Entries taken from a collection:

++++++++++

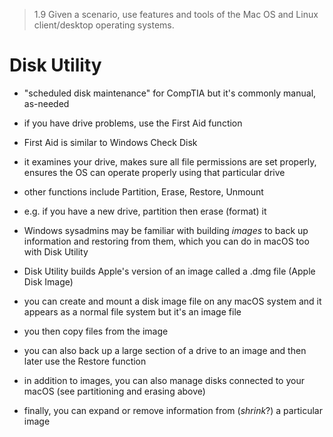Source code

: > 1.9 Given a scenario, use features and tools of the Mac OS and Linux client/desktop operating systems. 

# Disk Utility

- "scheduled disk maintenance" for CompTIA but it's commonly manual, as-needed
- if you have drive problems, use the First Aid function 
- First Aid is similar to Windows Check Disk
- it examines your drive, makes sure all file permissions are set properly, ensures the OS can operate properly using that particular drive

- other functions include Partition, Erase, Restore, Unmount
- e.g. if you have a new drive, partition then erase (format) it

- Windows sysadmins may be familiar with building *images* to back up information and restoring from them, which you can do in macOS too with Disk Utility
- Disk Utility builds Apple's version of an image called a .dmg file (Apple Disk Image)
- you can create and mount a disk image file on any macOS system and it appears as a normal file system but it's an image file 
- you then copy files from the image
- you can also back up a large section of a drive to an image and then later use the Restore function

- in addition to images, you can also manage disks connected to your macOS (see partitioning and erasing above)
- finally, you can expand or remove information from (*shrink*?) a particular image 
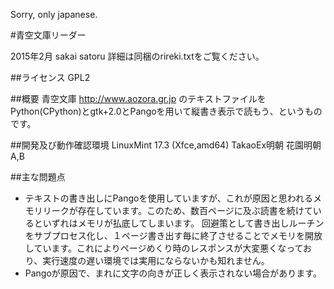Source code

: Sorry, only japanese.

#青空文庫リーダー

2015年2月  sakai satoru
詳細は同梱のrireki.txtをご覧ください。

##ライセンス
GPL2

##概要
青空文庫 <http://www.aozora.gr.jp> のテキストファイルをPython(CPython)とgtk+2.0とPangoを用いて縦書き表示で読もう、というものです。

##開発及び動作確認環境
LinuxMint 17.3 (Xfce,amd64)
TakaoEx明朝  花園明朝A,B

##主な問題点
* テキストの書き出しにPangoを使用していますが、これが原因と思われるメモリリークが存在しています。このため、数百ページに及ぶ読書を続けているといずれはメモリが払底してしまいます。  回避策として書き出しルーチンをサブプロセス化し、１ページ書き出す毎に終了させることでメモリを開放しています。これによりページめくり時のレスポンスが大変悪くなっており、実行速度の遅い環境では実用にならないかも知れません。
* Pangoが原因で、まれに文字の向きが正しく表示されない場合があります。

++++++++++

Starting with the line that holds "- in addition", return each line exactly through the final line of the entries above; pictures are not part of the output.

[EXERCISE ANSWER]
- in addition to images, you can also manage disks connected to your macOS (see partitioning and erasing above)
- finally, you can expand or remove information from (*shrink*?) a particular image 
Source code

: Sorry, only japanese.

#青空文庫リーダー

2015年2月  sakai satoru
詳細は同梱のrireki.txtをご覧ください。

##ライセンス
GPL2

##概要
青空文庫 <http://www.aozora.gr.jp> のテキストファイルをPython(CPython)とgtk+2.0とPangoを用いて縦書き表示で読もう、というものです。

##開発及び動作確認環境
LinuxMint 17.3 (Xfce,amd64)
TakaoEx明朝  花園明朝A,B

##主な問題点
* テキストの書き出しにPangoを使用していますが、これが原因と思われるメモリリークが存在しています。このため、数百ページに及ぶ読書を続けているといずれはメモリが払底してしまいます。  回避策として書き出しルーチンをサブプロセス化し、１ページ書き出す毎に終了させることでメモリを開放しています。これによりページめくり時のレスポンスが大変悪くなっており、実行速度の遅い環境では実用にならないかも知れません。
* Pangoが原因で、まれに文字の向きが正しく表示されない場合があります。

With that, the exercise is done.